For Unto Us

I have always loved Christmas. Why not? It celebrates some of my favorite things: food, family, magic, snow, presents, winter, singing. Even when I was a kid, and I only understood the Christ part of Christmas on a basic level, I loved it. I think the Christ part of Christmas is something that everyone can enjoy, even if they don’t want to sign up for the whole Jesus-saves ball of wax. I remember seeing the Charlie Brown Christmas show and getting chills when Linus would say in his lispy little voice “Behold, I bring you tidings of great joy which will be for all the people.” The idea that a little baby being born can change everything, and that the tidings of great joy were for ALL the people.

For this reason, infertility was extra sucky and painful at Christmas.

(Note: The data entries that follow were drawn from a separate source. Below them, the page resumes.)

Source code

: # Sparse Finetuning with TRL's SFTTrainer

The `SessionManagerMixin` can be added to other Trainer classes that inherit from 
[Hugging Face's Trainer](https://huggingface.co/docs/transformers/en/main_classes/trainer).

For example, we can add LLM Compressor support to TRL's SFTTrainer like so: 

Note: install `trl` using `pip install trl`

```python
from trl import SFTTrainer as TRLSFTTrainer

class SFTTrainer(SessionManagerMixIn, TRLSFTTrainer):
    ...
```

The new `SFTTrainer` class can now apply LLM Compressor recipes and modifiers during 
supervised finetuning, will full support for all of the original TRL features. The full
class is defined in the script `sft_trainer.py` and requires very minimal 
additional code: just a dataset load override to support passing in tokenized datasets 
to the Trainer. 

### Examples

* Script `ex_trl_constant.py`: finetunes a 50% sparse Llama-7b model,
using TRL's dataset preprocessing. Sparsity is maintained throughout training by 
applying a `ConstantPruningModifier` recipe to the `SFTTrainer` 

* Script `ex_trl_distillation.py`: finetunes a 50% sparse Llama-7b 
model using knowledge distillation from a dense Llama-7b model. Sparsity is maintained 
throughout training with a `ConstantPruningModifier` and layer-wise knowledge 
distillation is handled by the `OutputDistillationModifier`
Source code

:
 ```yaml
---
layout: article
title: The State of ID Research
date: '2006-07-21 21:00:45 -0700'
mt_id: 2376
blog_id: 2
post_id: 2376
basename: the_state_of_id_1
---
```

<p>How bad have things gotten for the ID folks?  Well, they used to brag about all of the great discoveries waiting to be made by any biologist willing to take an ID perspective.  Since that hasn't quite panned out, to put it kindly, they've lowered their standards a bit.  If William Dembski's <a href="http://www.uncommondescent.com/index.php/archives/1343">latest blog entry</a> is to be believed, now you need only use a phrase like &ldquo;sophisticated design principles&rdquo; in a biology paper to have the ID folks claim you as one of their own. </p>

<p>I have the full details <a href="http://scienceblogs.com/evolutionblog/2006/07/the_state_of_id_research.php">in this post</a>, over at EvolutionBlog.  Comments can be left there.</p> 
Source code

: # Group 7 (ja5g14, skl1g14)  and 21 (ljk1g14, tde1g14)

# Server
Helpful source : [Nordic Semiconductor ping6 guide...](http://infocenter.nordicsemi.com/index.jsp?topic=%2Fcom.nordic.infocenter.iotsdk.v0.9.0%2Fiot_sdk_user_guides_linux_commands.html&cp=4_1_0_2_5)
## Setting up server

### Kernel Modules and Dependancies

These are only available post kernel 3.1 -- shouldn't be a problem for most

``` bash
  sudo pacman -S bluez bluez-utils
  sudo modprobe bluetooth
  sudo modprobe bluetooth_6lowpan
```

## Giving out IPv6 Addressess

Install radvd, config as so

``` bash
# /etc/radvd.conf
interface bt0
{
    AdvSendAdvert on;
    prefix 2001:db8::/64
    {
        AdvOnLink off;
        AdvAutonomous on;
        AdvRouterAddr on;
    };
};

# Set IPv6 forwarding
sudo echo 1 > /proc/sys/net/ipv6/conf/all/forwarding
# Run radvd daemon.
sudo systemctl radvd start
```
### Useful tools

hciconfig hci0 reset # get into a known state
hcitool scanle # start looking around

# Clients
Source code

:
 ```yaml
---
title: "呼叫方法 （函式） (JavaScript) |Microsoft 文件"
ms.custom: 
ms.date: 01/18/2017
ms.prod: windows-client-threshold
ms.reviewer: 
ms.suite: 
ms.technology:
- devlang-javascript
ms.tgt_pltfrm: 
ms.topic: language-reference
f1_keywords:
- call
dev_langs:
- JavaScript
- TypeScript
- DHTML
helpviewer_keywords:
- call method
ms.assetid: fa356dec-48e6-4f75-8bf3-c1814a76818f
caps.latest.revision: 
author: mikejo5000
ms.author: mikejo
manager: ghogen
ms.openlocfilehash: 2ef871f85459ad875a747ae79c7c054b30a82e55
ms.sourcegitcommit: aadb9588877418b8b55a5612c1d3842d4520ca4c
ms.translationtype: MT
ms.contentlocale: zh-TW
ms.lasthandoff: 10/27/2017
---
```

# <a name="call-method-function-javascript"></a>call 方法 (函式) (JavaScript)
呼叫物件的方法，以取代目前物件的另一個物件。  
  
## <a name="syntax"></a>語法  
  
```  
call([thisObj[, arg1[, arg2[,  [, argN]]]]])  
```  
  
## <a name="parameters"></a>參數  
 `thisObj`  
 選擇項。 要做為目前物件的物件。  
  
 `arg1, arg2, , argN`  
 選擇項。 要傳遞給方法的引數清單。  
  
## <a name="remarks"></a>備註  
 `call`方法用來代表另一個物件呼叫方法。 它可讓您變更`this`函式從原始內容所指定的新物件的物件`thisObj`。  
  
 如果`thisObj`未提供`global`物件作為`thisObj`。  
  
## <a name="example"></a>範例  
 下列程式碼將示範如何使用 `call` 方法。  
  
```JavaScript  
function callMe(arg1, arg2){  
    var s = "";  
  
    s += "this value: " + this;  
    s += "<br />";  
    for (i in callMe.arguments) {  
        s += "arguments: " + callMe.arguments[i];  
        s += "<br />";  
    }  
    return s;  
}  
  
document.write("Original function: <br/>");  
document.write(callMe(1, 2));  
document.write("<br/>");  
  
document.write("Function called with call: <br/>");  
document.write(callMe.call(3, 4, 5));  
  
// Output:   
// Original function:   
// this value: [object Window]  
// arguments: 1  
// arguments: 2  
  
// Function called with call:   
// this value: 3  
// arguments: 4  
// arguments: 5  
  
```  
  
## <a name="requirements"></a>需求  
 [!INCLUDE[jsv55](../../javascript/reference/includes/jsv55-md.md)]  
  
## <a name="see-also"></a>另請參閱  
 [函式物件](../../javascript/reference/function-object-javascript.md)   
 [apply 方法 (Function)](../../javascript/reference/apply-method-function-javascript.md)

About two years before I got pregnant, a couple featuring a very pregnant woman got up to speak at church about how they felt about waiting for their child in the context of Advent, the season of waiting for the birth of Christ. It was one of my many painful moments, as I wondered how long my own Advent would go on.

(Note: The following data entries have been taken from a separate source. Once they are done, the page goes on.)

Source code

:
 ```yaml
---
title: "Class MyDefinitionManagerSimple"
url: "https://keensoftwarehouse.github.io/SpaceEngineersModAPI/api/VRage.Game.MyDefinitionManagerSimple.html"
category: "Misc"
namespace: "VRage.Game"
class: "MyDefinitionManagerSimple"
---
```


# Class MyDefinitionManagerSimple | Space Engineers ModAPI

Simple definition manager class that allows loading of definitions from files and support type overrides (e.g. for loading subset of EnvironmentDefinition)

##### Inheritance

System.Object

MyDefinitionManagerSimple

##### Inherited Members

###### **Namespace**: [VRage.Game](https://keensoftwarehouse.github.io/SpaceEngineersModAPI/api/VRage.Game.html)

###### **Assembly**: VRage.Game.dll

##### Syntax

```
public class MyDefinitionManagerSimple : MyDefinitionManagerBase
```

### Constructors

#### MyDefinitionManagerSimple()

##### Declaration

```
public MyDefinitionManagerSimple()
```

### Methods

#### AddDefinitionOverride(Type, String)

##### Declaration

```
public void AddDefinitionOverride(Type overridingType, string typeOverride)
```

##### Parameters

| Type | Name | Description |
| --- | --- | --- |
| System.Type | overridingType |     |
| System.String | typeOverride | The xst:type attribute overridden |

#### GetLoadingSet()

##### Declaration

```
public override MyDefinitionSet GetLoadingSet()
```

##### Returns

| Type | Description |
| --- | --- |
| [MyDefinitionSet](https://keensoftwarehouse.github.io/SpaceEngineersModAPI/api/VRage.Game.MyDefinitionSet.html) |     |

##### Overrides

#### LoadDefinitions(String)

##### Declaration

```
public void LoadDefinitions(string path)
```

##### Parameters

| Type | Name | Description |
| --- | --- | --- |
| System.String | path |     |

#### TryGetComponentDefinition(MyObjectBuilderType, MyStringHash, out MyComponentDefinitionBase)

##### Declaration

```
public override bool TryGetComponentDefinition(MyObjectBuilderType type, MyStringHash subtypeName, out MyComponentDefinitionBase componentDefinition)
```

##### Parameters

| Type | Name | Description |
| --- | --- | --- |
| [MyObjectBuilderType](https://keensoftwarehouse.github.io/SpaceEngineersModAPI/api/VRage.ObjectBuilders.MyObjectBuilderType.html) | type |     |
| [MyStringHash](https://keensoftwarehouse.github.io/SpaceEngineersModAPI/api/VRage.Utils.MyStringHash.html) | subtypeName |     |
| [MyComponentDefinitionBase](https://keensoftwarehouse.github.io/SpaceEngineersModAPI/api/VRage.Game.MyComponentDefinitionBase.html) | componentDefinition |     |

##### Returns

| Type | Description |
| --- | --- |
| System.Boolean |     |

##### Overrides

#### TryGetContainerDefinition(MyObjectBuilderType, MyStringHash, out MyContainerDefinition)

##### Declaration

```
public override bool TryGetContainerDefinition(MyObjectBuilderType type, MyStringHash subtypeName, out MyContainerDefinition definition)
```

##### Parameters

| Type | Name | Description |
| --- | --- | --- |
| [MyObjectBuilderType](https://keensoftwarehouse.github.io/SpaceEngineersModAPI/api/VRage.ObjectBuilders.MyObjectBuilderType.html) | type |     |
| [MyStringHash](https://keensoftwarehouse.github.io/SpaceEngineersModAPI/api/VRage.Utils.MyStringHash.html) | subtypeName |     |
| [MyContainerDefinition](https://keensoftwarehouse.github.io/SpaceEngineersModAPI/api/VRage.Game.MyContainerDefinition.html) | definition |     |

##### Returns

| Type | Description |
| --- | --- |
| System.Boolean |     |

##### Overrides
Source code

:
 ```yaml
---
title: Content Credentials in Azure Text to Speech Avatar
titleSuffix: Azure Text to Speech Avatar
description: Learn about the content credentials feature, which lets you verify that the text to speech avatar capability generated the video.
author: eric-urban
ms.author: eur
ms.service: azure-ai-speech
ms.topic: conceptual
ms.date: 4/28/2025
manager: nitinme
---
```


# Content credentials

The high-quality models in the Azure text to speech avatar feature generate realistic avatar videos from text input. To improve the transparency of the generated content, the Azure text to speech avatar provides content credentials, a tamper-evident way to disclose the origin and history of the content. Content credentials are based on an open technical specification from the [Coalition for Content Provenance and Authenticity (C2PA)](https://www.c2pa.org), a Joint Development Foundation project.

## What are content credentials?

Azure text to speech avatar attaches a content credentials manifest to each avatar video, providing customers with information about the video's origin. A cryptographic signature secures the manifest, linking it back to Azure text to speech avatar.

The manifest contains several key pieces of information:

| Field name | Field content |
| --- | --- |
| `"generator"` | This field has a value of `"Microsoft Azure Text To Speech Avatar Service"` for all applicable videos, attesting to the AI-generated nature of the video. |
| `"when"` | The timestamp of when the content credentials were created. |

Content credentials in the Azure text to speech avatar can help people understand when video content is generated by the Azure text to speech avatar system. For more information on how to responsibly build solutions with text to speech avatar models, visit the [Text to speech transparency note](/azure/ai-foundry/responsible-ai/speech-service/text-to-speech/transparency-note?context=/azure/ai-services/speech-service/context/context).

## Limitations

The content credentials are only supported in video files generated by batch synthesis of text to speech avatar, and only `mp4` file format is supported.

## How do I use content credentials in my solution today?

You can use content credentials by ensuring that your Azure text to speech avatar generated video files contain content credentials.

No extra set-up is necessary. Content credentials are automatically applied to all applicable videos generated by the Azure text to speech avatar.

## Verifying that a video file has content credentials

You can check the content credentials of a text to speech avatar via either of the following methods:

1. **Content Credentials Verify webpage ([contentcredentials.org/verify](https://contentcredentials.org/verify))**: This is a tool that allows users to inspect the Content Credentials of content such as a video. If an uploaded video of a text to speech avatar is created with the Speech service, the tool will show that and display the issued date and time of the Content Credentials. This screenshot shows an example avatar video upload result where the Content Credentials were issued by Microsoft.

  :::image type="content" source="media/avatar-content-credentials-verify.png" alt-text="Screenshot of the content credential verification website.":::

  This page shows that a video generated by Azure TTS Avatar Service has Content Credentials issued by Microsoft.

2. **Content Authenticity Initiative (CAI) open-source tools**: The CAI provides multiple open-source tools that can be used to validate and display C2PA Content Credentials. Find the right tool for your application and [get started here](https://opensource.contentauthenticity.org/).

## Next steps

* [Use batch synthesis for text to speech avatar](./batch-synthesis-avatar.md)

Even as I bought it completely, I always worried about this idea that a little baby can change everything. There is nothing like the dream delayed to make you doubt the dream. Was I expecting way too much of a little baby, that if he ever got here he would “make us a family?” Family is where we find love and support, regardless of kids or biology or gender. If we couldn’t be a family without kids then we couldn’t expect kids to make us one. But still I hoped/knew there would be something on the other side and I hoped that we would be changed.

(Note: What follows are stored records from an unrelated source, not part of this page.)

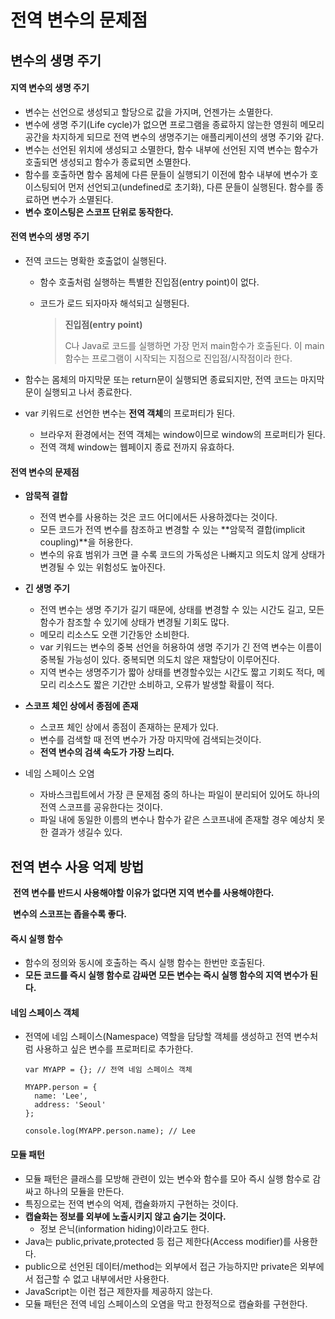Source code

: # 전역 변수의 문제점

## 변수의 생명 주기

#### 지역 변수의 생명 주기

* 변수는 선언으로 생성되고 할당으로 값을 가지며, 언젠가는 소멸한다.
* 변수에 생명 주기(Life cycle)가 없으면 프로그램을 종료하지 않는한 영원히 메모리 공간을 차지하게 되므로 전역 변수의 생명주기는 애플리케이션의 생명 주기와 같다.
* 변수는 선언된 위치에 생성되고 소멸한다, 함수 내부에 선언된 지역 변수는 함수가 호출되면 생성되고 함수가 종료되면 소멸한다.
* 함수를 호출하면 함수 몸체에 다른 문들이 실행되기 이전에 함수 내부에 변수가 호이스팅되어 먼저 선언되고(undefined로 초기화), 다른 문들이 실행된다. 함수를 종료하면 변수가 소멸된다.
* **변수 호이스팅은 스코프 단위로 동작한다.**



#### 전역 변수의 생명 주기

* 전역 코드는 명확한 호출없이 실행된다.

  * 함수 호출처럼 실행하는 특별한 진입점(entry point)이 없다.

  * 코드가 로드 되자마자 해석되고 실행된다.

    > **진입점(entry point)**
    >
    > C나 Java로 코드를 실행하면 가장 먼저 main함수가 호출된다. 이 main함수는 프로그램이 시작되는 지점으로 진입점/시작점이라 한다.

* 함수는 몸체의 마지막문 또는 return문이 실행되면 종료되지만, 전역 코드는 마지막 문이 실행되고 나서 종료한다.

* var 키워드로 선언한 변수는 **전역 객체**의 프로퍼티가 된다.

  * 브라우저 환경에서는 전역 객체는 window이므로 window의 프로퍼티가 된다.
  * 전역 객체 window는 웹페이지 종료 전까지 유효하다.



#### 전역 변수의 문제점

* **암묵적 결합**
  * 전역 변수를 사용하는 것은 코드 어디에서든 사용하겠다는 것이다.
  * 모든 코드가 전역 변수를 참조하고 변경할 수 있는 **암묵적 결합(implicit coupling)**을 허용한다.
  * 변수의 유효 범위가 크면 클 수록 코드의 가독성은 나빠지고 의도치 않게 상태가 변경될 수 있는 위험성도 높아진다.



* **긴 생명 주기**
  * 전역 변수는 생명 주기가 길기 때문에, 상태를 변경할 수 있는 시간도 길고, 모든 함수가 참조할 수 있기에 상태가 변경될 기회도 많다.
  * 메모리 리소스도 오랜 기간동안 소비한다.
  * var 키워드는 변수의 중복 선언을 허용하여 생명 주기가 긴 전역 변수는 이름이 중복될 가능성이 있다. 중복되면 의도치 않은 재할당이 이루어진다.
  * 지역 변수는 생명주기가 짧아 상태를 변경할수있는 시간도 짧고 기회도 적다, 메모리 리소스도 짧은 기간만 소비하고, 오류가 발생할 확률이 적다.



* **스코프 체인 상에서 종점에 존재**
  * 스코프 체인 상에서 종점이 존재하는 문제가 있다.
  * 변수를 검색할 때 전역 변수가 가장 마지막에 검색되는것이다.
  * **전역 변수의 검색 속도가 가장 느리다.**



* 네임 스페이스 오염
  * 자바스크립트에서 가장 큰 문제점 중의 하나는 파일이 분리되어 있어도 하나의 전역 스코프를 공유한다는 것이다.
  * 파일 내에 동일한 이름의 변수나 함수가 같은 스코프내에 존재할 경우 예상치 못한 결과가 생길수 있다.



## 전역 변수 사용 억제 방법

​	**전역 변수를 반드시 사용해야할 이유가 없다면 지역 변수를 사용해야한다.**

​	**변수의 스코프는 좁을수록 좋다.**



#### 즉시 실행 함수

* 함수의 정의와 동시에 호출하는 즉시 실행 함수는 한번만 호출된다.
* **모든 코드를 즉시 실행 함수로 감싸면 모든 변수는 즉시 실행 함수의 지역 변수가 된다.**



#### 네임 스페이스 객체

* 전역에 네임 스페이스(Namespace) 역할을 담당할 객체를 생성하고 전역 변수처럼 사용하고 싶은 변수를 프로퍼티로 추가한다.

  ```
  var MYAPP = {}; // 전역 네임 스페이스 객체
  
  MYAPP.person = {
    name: 'Lee',
    address: 'Seoul'
  };
  
  console.log(MYAPP.person.name); // Lee
  ```



#### 모듈 패턴

* 모듈 패턴은 클래스를 모방해 관련이 있는 변수와 함수를 모아 즉시 실행 함수로 감싸고 하나의 모듈을 만든다.
* 특징으로는 전역 변수의 억제, 캡슐화까지 구현하는 것이다.
* **캡슐화는 정보를 외부에 노출시키지 않고 숨기는 것이다.**
  * 정보 은닉(information hiding)이라고도 한다.
* Java는 public,private,protected 등 접근 제한다(Access modifier)를 사용한다.
* public으로 선언된 데이터/method는 외부에서 접근 가능하지만 private은 외부에서 접근할 수 없고 내부에서만 사용한다.
* JavaScript는 이런 접근 제한자를 제공하지 않는다.
* 모듈 패턴은 전역 네임 스페이스의 오염을 막고 한정적으로 캡슐화를 구현한다.



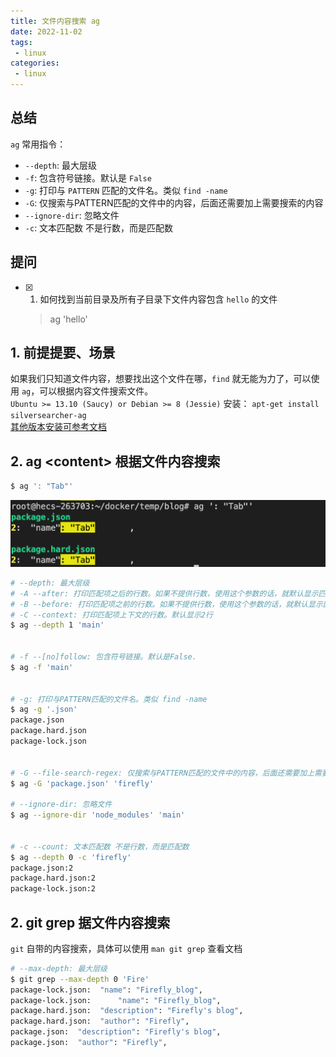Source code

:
 ```yaml
---
title: 文件内容搜索 ag
date: 2022-11-02
tags:
 - linux
categories: 
 - linux
---
```



## 总结
`ag` 常用指令：
- `--depth`: 最大层级
- `-f`: 包含符号链接。默认是 `False`
- `-g`: 打印与 `PATTERN` 匹配的文件名。类似 `find -name`
- `-G`: 仅搜索与PATTERN匹配的文件中的内容，后面还需要加上需要搜索的内容
- `--ignore-dir`: 忽略文件
- `-c`: 文本匹配数 不是行数，而是匹配数



## 提问
- [x] 1. 如何找到当前目录及所有子目录下文件内容包含 `hello` 的文件
    >  ag 'hello'





## 1. 前提提要、场景
如果我们只知道文件内容，想要找出这个文件在哪，`find` 就无能为力了，可以使用 `ag`，可以根据内容文件搜索文件。          
`Ubuntu >= 13.10 (Saucy) or Debian >= 8 (Jessie)` 安装：
`apt-get install silversearcher-ag`      
[其他版本安装可参考文档](https://github.com/ggreer/the_silver_searcher)



## 2. ag \<content\> 根据文件内容搜索

```bash
$ ag ': "Tab"'
```

![](../assets/1%2024.png)


```bash
# --depth: 最大层级 
# -A --after: 打印匹配项之后的行数。如果不提供行数，使用这个参数的话，就默认显示匹配项之后的2行
# -B --before: 打印匹配项之前的行数。如果不提供行数，使用这个参数的话，就默认显示匹配项之前的2行
# -C --context: 打印匹配项上下文的行数。默认显示2行
$ ag --depth 1 'main'


# -f --[no]follow: 包含符号链接。默认是False.
$ ag -f 'main' 


# -g: 打印与PATTERN匹配的文件名。类似 find -name
$ ag -g '.json'
package.json
package.hard.json
package-lock.json


# -G --file-search-regex: 仅搜索与PATTERN匹配的文件中的内容，后面还需要加上需要搜索的内容
$ ag -G 'package.json' 'firefly' 

# --ignore-dir: 忽略文件
$ ag --ignore-dir 'node_modules' 'main' 


# -c --count: 文本匹配数 不是行数，而是匹配数
$ ag --depth 0 -c 'firefly' 
package.json:2
package.hard.json:2
package-lock.json:2
```





## 2. git grep 据文件内容搜索
`git` 自带的内容搜索，具体可以使用 `man git grep` 查看文档
```bash
# --max-depth: 最大层级
$ git grep --max-depth 0 'Fire'
package-lock.json:  "name": "Firefly_blog",
package-lock.json:      "name": "Firefly_blog",
package.hard.json:  "description": "Firefly's blog",
package.hard.json:  "author": "Firefly",
package.json:  "description": "Firefly's blog",
package.json:  "author": "Firefly",
```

I have always loved Christmas because it’s about transformation. That one minute there is pregnant Mary, an ordinary young girl, and the next minute the sky is full of angels. A little baby inspires the thundering Handel chorus: Wonderful! Counselor! The Mighty God, the Everlasting Father, the Prince of Peace. As I have stumbled through my life with so much brokenness and baggage, I have always chased after transformation, and sometimes found it. Don’t tell me that people don’t change. I know that I have.

Now that our precious baby is here, I can say that my Christmas dream is fulfilled. My husband and I have bloomed during our son’s first year. Much has been demanded of us physically and emotionally, but we’ve always had enough and have been able to give of ourselves joyfully most of the time. We both were so scared of how hard it would be, and we both feel that it hasn’t been nearly as hard as we feared. I have felt my heart, like the Grinch’s, grow at least two sizes bigger, and seen my husband’s grow as well.

It’s true that it’s unfair to expect a little helpless baby to make us a family. But ours has. Unlike the Christ child, Daniel is not our savior; but so much has been given to us through him. The absolute needs of a newborn are so raw yet so easy to meet. We are buried completely in the needing and the holding and feeding and I find it joyful and satisfying. When I can pick him up and feel his body relax with that little contented sigh, I feel some remembered comfort from my own babyhood and I feel more grown up than I ever have. Being able to take care of another human has taught me to take better care of myself. I have cried so many times at the sight of his sweet face, so perfect and vulnerable as he sleeps. We laugh a million times a day at his babbles and stumbles and tricks. He has shown us how incredibly fortunate we were before he came, and how our time of waiting strengthened our marriage and our resolve. He shows me every day how fearfully and wonderfully we humans are made, as he crawls and touches and grows into each new phase.

This was the perfect year for me to sing “Messiah” with our local symphony choir and it was my first time singing those choruses that I have loved for so long. I learned that some of them are built on dance rhythms of the time and I learned to recognize the musical contrasts between the majesty of God and the humble celebration of the people as we receive this hope of transformation. I choke up a bit when we get to “Hallelujah,” but what really gets me is “Unto Us a Child is Born.” Unto us. A son is given. He is a gift to us, not deserved, not earned, just: given. And so much more than we ever dared to hope.